═══ INPUT DATA ═══

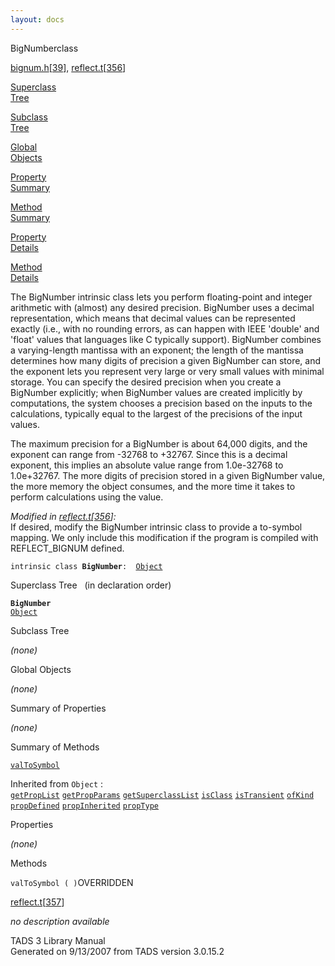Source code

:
 ```yaml
---
layout: docs
---
```

<span class="title">BigNumber</span><span class="type">class</span>

[bignum.h](../file/bignum.h.html)\[[39](../source/bignum.h.html#39)\],
[reflect.t](../file/reflect.t.html)\[[356](../source/reflect.t.html#356)\]

[Superclass  
Tree](#_SuperClassTree_)

[Subclass  
Tree](#_SubClassTree_)

[Global  
Objects](#_ObjectSummary_)

[Property  
Summary](#_PropSummary_)

[Method  
Summary](#_MethodSummary_)

[Property  
Details](#_Properties_)

[Method  
Details](#_Methods_)



The BigNumber intrinsic class lets you perform floating-point and
integer arithmetic with (almost) any desired precision. BigNumber uses a
decimal representation, which means that decimal values can be
represented exactly (i.e., with no rounding errors, as can happen with
IEEE 'double' and 'float' values that languages like C typically
support). BigNumber combines a varying-length mantissa with an exponent;
the length of the mantissa determines how many digits of precision a
given BigNumber can store, and the exponent lets you represent very
large or very small values with minimal storage. You can specify the
desired precision when you create a BigNumber explicitly; when BigNumber
values are created implicitly by computations, the system chooses a
precision based on the inputs to the calculations, typically equal to
the largest of the precisions of the input values.

The maximum precision for a BigNumber is about 64,000 digits, and the
exponent can range from -32768 to +32767. Since this is a decimal
exponent, this implies an absolute value range from 1.0e-32768 to
1.0e+32767. The more digits of precision stored in a given BigNumber
value, the more memory the object consumes, and the more time it takes
to perform calculations using the value.

*Modified in
[reflect.t](../file/reflect.t.html)\[[356](../source/reflect.t.html#356)\]:*  
If desired, modify the BigNumber intrinsic class to provide a to-symbol
mapping. We only include this modification if the program is compiled
with REFLECT_BIGNUM defined.

`intrinsic class `**`BigNumber`**` :   `[`Object`](../object/Object1.html)



<span id="_SuperClassTree_"></span>



<span class="hdln">Superclass Tree</span>   (in declaration order)



**`BigNumber`**  
[`Object`](../object/Object1.html)  
<span id="_SubClassTree_"></span>



<span class="hdln">Subclass Tree</span>  



*(none)* <span id="_ObjectSummary_"></span>



<span class="hdln">Global Objects</span>  



*(none)* <span id="_PropSummary_"></span>



<span class="hdln">Summary of Properties</span>  







*(none)* <span id="_MethodSummary_"></span>



<span class="hdln">Summary of Methods</span>  



[`valToSymbol`](#valToSymbol)

Inherited from `Object` :  
[`getPropList`](../object/Object1.html#getPropList) [`getPropParams`](../object/Object1.html#getPropParams) [`getSuperclassList`](../object/Object1.html#getSuperclassList) [`isClass`](../object/Object1.html#isClass) [`isTransient`](../object/Object1.html#isTransient) [`ofKind`](../object/Object1.html#ofKind) [`propDefined`](../object/Object1.html#propDefined) [`propInherited`](../object/Object1.html#propInherited) [`propType`](../object/Object1.html#propType)

<span id="_Properties_"></span>



<span class="hdln">Properties</span>  



*(none)* <span id="_Methods_"></span>



<span class="hdln">Methods</span>  



<span id="valToSymbol"></span>

`valToSymbol ( )`<span class="rem">OVERRIDDEN</span>

[reflect.t](../file/reflect.t.html)\[[357](../source/reflect.t.html#357)\]



*no description available*





TADS 3 Library Manual  
Generated on 9/13/2007 from TADS version 3.0.15.2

═══

REQUIRED ACTION
Look through the listing above and count the lines where the string "intrinsic" appears. Report the number only.

RESPONSE
3